Ryan’s voice was weirdly tentative, which Ben hated to hear. “But what?”
“But maybe…you should consider turning it into a novel. Or a part of it, at least. What about the Culper Ring? Or Lydia Darragh?”
“Lydia Darragh’s story isn’t well substantiated,” Ben said automatically, but his mind was already turning the idea over. The truth was, it was a thought Ben had had before, to take some of his extensive research and turn it into something more approachable, more focused on human relationships. He’d actually written a few chapters of a story about Avery Toth and Charles Lancaster, but the idea of writing a romance that was destined to end in tragedy had made him put it aside. It was just too sad. He might be able to handle things like that when they were from real life, but more and more Ben found that if he was reading for pleasure, he wanted a happy ending.
“Not her, then, but someone like her. Or you could make up a new character altogether, a spy and patriot working for Washington against the British and having all sorts of daring adventures and narrow escapes.” Ryan picked up speed as he got into the idea. “There are so many ways you could go with this, and think of the supporting cast! And the tricks and methods you’d get to put in there, and it could all be so historically accurate that even the loudest critics couldn’t deny it. It would be so much fun.”
“It probably would be.”
“You should think about it. Just…something to consider.”

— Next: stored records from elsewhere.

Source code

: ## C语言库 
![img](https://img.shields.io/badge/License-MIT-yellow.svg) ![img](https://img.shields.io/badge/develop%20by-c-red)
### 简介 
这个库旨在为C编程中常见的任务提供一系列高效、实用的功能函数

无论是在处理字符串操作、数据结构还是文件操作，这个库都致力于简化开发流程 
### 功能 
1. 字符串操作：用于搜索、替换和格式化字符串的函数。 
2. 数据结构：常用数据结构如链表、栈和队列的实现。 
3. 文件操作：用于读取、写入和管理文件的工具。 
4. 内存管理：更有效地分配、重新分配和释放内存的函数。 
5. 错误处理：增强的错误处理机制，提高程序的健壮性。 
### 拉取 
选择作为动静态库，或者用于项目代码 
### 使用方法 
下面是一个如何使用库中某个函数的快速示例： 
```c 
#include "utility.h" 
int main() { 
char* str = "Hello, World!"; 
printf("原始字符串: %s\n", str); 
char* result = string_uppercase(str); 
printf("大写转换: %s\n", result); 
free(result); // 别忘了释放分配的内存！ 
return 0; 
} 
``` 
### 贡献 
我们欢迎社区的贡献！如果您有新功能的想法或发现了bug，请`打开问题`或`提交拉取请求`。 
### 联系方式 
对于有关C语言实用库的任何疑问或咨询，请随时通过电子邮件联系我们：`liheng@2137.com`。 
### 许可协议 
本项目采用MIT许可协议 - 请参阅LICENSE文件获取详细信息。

“Or,” Ben offered, “maybe we should think about it together and then collaborate on the writing.” Ryan was on the sixteenth volume of Janie and the Phantom now, and while he still enjoyed the story, Ben knew that the sameness of Ryan’s work was starting to get to him. “You have more experience as a storyteller, after all.”
Ryan sat up and looked at Ben, his dark blue eyes wide. “Are you serious? You’d actually want to work together with me on something?”
“Of course.” In fact, the more he thought about it… “We can talk it out when we’re in Hawaii.”
“We’re going to Hawaii?”
“Linda promised you, remember? If this book made the list, she’d send us on vacation there. Now you get to collect, and we get to go somewhere warm in the middle of winter.” And maybe Ben could finally ask the question he’d been meaning to ask for the past year, too. He thought of the little box in the back of his desk drawer and was grateful it was dark, because he knew he was blushing.
“Wow.” Ryan’s grin was brilliant. “Great news, a new project, and the promise of a vacation, all in one day? This is gonna be hard to top for, like, the rest of my life.” He leaned down and kissed Ben, and his mind went from rings in boxes to the man in his arms with barely a skip.
The book fell to the floor a few minutes later. Neither man noticed.